Task statement: Make a verbatim copy of the entries below; pictures stay out.

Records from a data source
Start of Block

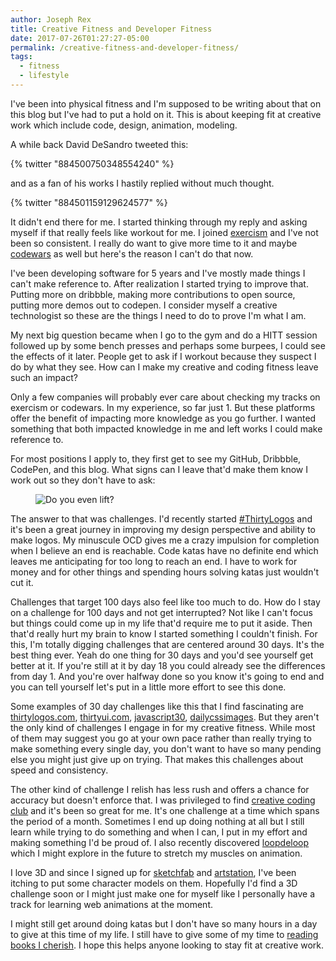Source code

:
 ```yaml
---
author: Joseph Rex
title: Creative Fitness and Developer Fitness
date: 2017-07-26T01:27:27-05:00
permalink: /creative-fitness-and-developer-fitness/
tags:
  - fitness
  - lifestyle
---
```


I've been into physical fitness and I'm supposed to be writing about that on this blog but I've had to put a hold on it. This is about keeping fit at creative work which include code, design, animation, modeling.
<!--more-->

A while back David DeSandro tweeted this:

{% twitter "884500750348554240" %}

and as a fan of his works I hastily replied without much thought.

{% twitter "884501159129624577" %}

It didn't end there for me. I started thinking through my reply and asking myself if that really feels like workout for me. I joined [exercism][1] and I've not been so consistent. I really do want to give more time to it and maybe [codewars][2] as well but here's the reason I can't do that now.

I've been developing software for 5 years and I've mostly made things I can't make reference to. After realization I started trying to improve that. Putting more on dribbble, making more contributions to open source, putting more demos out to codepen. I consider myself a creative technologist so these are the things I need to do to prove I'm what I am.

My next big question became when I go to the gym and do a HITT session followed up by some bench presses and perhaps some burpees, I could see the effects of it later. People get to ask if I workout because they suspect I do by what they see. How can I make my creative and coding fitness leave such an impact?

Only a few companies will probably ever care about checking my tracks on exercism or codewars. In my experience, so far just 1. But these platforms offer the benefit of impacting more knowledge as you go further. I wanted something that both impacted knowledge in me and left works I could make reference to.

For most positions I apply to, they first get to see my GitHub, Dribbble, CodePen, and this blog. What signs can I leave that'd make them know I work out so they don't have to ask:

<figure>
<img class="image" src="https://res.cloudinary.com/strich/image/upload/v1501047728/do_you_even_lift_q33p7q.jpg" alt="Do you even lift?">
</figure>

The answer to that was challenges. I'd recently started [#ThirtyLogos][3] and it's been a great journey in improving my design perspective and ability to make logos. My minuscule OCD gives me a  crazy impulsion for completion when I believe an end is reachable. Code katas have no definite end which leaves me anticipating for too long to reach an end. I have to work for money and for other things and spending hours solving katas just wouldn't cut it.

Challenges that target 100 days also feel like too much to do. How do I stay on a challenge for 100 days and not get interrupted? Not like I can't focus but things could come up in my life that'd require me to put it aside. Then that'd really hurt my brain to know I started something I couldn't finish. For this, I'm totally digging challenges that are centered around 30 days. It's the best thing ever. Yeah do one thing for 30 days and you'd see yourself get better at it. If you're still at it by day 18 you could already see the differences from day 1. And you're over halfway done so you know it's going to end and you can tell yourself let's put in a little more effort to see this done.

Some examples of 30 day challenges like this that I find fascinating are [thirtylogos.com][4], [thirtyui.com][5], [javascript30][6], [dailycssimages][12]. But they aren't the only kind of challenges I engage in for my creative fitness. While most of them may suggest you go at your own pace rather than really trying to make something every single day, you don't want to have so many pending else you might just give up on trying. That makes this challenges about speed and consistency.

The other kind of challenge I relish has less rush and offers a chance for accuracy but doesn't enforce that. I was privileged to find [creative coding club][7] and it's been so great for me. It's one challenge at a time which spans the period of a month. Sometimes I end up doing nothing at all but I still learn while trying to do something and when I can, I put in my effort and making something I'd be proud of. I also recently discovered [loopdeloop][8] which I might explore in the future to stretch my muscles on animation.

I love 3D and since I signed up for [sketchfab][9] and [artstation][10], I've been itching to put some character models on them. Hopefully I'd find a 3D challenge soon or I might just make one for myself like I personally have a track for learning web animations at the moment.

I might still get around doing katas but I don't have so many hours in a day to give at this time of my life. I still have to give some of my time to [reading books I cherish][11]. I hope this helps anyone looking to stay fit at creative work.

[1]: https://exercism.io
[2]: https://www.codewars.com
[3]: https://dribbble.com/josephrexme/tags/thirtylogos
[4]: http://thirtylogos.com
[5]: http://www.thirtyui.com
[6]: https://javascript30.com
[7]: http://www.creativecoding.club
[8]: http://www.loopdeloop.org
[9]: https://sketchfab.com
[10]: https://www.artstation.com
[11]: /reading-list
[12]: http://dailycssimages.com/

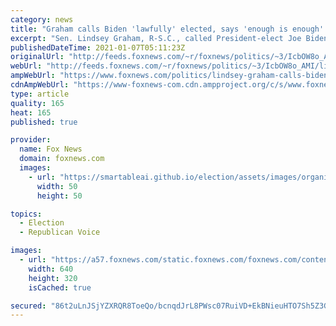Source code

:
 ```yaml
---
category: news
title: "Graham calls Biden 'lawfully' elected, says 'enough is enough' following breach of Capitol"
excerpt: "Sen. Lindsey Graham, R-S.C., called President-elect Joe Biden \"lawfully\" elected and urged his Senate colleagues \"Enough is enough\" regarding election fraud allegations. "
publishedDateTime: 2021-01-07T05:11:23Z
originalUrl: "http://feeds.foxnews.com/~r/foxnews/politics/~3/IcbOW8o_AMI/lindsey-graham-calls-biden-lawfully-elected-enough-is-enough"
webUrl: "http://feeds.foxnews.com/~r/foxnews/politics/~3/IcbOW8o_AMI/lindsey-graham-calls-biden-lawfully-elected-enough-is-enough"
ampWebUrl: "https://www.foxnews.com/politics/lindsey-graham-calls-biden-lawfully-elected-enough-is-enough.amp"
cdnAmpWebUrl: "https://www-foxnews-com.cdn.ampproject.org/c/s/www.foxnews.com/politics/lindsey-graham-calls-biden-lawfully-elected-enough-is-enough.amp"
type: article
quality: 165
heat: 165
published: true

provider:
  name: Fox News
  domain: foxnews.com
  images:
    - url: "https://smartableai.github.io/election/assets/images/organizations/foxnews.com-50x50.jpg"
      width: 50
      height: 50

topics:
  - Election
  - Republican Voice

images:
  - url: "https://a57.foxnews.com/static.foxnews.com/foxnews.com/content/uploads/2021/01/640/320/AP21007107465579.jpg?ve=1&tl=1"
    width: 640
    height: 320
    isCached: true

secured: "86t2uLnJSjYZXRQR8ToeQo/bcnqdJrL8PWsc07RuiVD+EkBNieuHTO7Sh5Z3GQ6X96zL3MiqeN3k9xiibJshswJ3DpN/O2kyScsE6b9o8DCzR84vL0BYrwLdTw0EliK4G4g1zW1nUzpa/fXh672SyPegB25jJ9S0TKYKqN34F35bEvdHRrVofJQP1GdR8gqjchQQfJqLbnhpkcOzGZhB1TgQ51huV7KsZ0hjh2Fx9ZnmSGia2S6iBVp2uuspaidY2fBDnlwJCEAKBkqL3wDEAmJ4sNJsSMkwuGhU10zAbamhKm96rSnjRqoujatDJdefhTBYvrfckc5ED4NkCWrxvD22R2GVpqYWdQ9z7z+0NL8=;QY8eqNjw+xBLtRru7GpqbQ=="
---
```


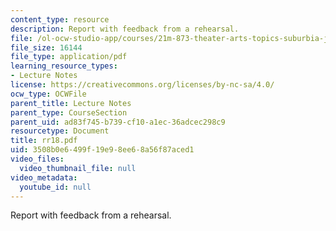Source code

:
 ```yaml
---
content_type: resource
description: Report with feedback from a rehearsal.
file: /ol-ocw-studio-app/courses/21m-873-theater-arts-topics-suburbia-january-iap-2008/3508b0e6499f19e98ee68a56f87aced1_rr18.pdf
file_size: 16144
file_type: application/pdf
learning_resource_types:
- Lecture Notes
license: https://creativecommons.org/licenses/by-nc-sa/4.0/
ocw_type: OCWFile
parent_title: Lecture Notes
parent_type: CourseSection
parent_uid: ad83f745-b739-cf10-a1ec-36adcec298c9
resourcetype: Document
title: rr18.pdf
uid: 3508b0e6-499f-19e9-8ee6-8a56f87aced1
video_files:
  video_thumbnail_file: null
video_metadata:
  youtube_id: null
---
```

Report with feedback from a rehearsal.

End of Block

Problem solution:
Source code

:
 ```yaml
---
author: Joseph Rex
title: Creative Fitness and Developer Fitness
date: 2017-07-26T01:27:27-05:00
permalink: /creative-fitness-and-developer-fitness/
tags:
  - fitness
  - lifestyle
---
```


I've been into physical fitness and I'm supposed to be writing about that on this blog but I've had to put a hold on it. This is about keeping fit at creative work which include code, design, animation, modeling.
<!--more-->

A while back David DeSandro tweeted this:

{% twitter "884500750348554240" %}

and as a fan of his works I hastily replied without much thought.

{% twitter "884501159129624577" %}

It didn't end there for me. I started thinking through my reply and asking myself if that really feels like workout for me. I joined [exercism][1] and I've not been so consistent. I really do want to give more time to it and maybe [codewars][2] as well but here's the reason I can't do that now.

I've been developing software for 5 years and I've mostly made things I can't make reference to. After realization I started trying to improve that. Putting more on dribbble, making more contributions to open source, putting more demos out to codepen. I consider myself a creative technologist so these are the things I need to do to prove I'm what I am.

My next big question became when I go to the gym and do a HITT session followed up by some bench presses and perhaps some burpees, I could see the effects of it later. People get to ask if I workout because they suspect I do by what they see. How can I make my creative and coding fitness leave such an impact?

Only a few companies will probably ever care about checking my tracks on exercism or codewars. In my experience, so far just 1. But these platforms offer the benefit of impacting more knowledge as you go further. I wanted something that both impacted knowledge in me and left works I could make reference to.

For most positions I apply to, they first get to see my GitHub, Dribbble, CodePen, and this blog. What signs can I leave that'd make them know I work out so they don't have to ask:

<figure>
<img class="image" src="https://res.cloudinary.com/strich/image/upload/v1501047728/do_you_even_lift_q33p7q.jpg" alt="Do you even lift?">
</figure>

The answer to that was challenges. I'd recently started [#ThirtyLogos][3] and it's been a great journey in improving my design perspective and ability to make logos. My minuscule OCD gives me a  crazy impulsion for completion when I believe an end is reachable. Code katas have no definite end which leaves me anticipating for too long to reach an end. I have to work for money and for other things and spending hours solving katas just wouldn't cut it.

Challenges that target 100 days also feel like too much to do. How do I stay on a challenge for 100 days and not get interrupted? Not like I can't focus but things could come up in my life that'd require me to put it aside. Then that'd really hurt my brain to know I started something I couldn't finish. For this, I'm totally digging challenges that are centered around 30 days. It's the best thing ever. Yeah do one thing for 30 days and you'd see yourself get better at it. If you're still at it by day 18 you could already see the differences from day 1. And you're over halfway done so you know it's going to end and you can tell yourself let's put in a little more effort to see this done.

Some examples of 30 day challenges like this that I find fascinating are [thirtylogos.com][4], [thirtyui.com][5], [javascript30][6], [dailycssimages][12]. But they aren't the only kind of challenges I engage in for my creative fitness. While most of them may suggest you go at your own pace rather than really trying to make something every single day, you don't want to have so many pending else you might just give up on trying. That makes this challenges about speed and consistency.

The other kind of challenge I relish has less rush and offers a chance for accuracy but doesn't enforce that. I was privileged to find [creative coding club][7] and it's been so great for me. It's one challenge at a time which spans the period of a month. Sometimes I end up doing nothing at all but I still learn while trying to do something and when I can, I put in my effort and making something I'd be proud of. I also recently discovered [loopdeloop][8] which I might explore in the future to stretch my muscles on animation.

I love 3D and since I signed up for [sketchfab][9] and [artstation][10], I've been itching to put some character models on them. Hopefully I'd find a 3D challenge soon or I might just make one for myself like I personally have a track for learning web animations at the moment.

I might still get around doing katas but I don't have so many hours in a day to give at this time of my life. I still have to give some of my time to [reading books I cherish][11]. I hope this helps anyone looking to stay fit at creative work.

[1]: https://exercism.io
[2]: https://www.codewars.com
[3]: https://dribbble.com/josephrexme/tags/thirtylogos
[4]: http://thirtylogos.com
[5]: http://www.thirtyui.com
[6]: https://javascript30.com
[7]: http://www.creativecoding.club
[8]: http://www.loopdeloop.org
[9]: https://sketchfab.com
[10]: https://www.artstation.com
[11]: /reading-list
[12]: http://dailycssimages.com/

Source code

:
 ```yaml
---
category: news
title: "Graham calls Biden 'lawfully' elected, says 'enough is enough' following breach of Capitol"
excerpt: "Sen. Lindsey Graham, R-S.C., called President-elect Joe Biden \"lawfully\" elected and urged his Senate colleagues \"Enough is enough\" regarding election fraud allegations. "
publishedDateTime: 2021-01-07T05:11:23Z
originalUrl: "http://feeds.foxnews.com/~r/foxnews/politics/~3/IcbOW8o_AMI/lindsey-graham-calls-biden-lawfully-elected-enough-is-enough"
webUrl: "http://feeds.foxnews.com/~r/foxnews/politics/~3/IcbOW8o_AMI/lindsey-graham-calls-biden-lawfully-elected-enough-is-enough"
ampWebUrl: "https://www.foxnews.com/politics/lindsey-graham-calls-biden-lawfully-elected-enough-is-enough.amp"
cdnAmpWebUrl: "https://www-foxnews-com.cdn.ampproject.org/c/s/www.foxnews.com/politics/lindsey-graham-calls-biden-lawfully-elected-enough-is-enough.amp"
type: article
quality: 165
heat: 165
published: true

provider:
  name: Fox News
  domain: foxnews.com
  images:
    - url: "https://smartableai.github.io/election/assets/images/organizations/foxnews.com-50x50.jpg"
      width: 50
      height: 50

topics:
  - Election
  - Republican Voice

images:
  - url: "https://a57.foxnews.com/static.foxnews.com/foxnews.com/content/uploads/2021/01/640/320/AP21007107465579.jpg?ve=1&tl=1"
    width: 640
    height: 320
    isCached: true

secured: "86t2uLnJSjYZXRQR8ToeQo/bcnqdJrL8PWsc07RuiVD+EkBNieuHTO7Sh5Z3GQ6X96zL3MiqeN3k9xiibJshswJ3DpN/O2kyScsE6b9o8DCzR84vL0BYrwLdTw0EliK4G4g1zW1nUzpa/fXh672SyPegB25jJ9S0TKYKqN34F35bEvdHRrVofJQP1GdR8gqjchQQfJqLbnhpkcOzGZhB1TgQ51huV7KsZ0hjh2Fx9ZnmSGia2S6iBVp2uuspaidY2fBDnlwJCEAKBkqL3wDEAmJ4sNJsSMkwuGhU10zAbamhKm96rSnjRqoujatDJdefhTBYvrfckc5ED4NkCWrxvD22R2GVpqYWdQ9z7z+0NL8=;QY8eqNjw+xBLtRru7GpqbQ=="
---
```


Source code

:
 ```yaml
---
content_type: resource
description: Report with feedback from a rehearsal.
file: /ol-ocw-studio-app/courses/21m-873-theater-arts-topics-suburbia-january-iap-2008/3508b0e6499f19e98ee68a56f87aced1_rr18.pdf
file_size: 16144
file_type: application/pdf
learning_resource_types:
- Lecture Notes
license: https://creativecommons.org/licenses/by-nc-sa/4.0/
ocw_type: OCWFile
parent_title: Lecture Notes
parent_type: CourseSection
parent_uid: ad83f745-b739-cf10-a1ec-36adcec298c9
resourcetype: Document
title: rr18.pdf
uid: 3508b0e6-499f-19e9-8ee6-8a56f87aced1
video_files:
  video_thumbnail_file: null
video_metadata:
  youtube_id: null
---
```

Report with feedback from a rehearsal.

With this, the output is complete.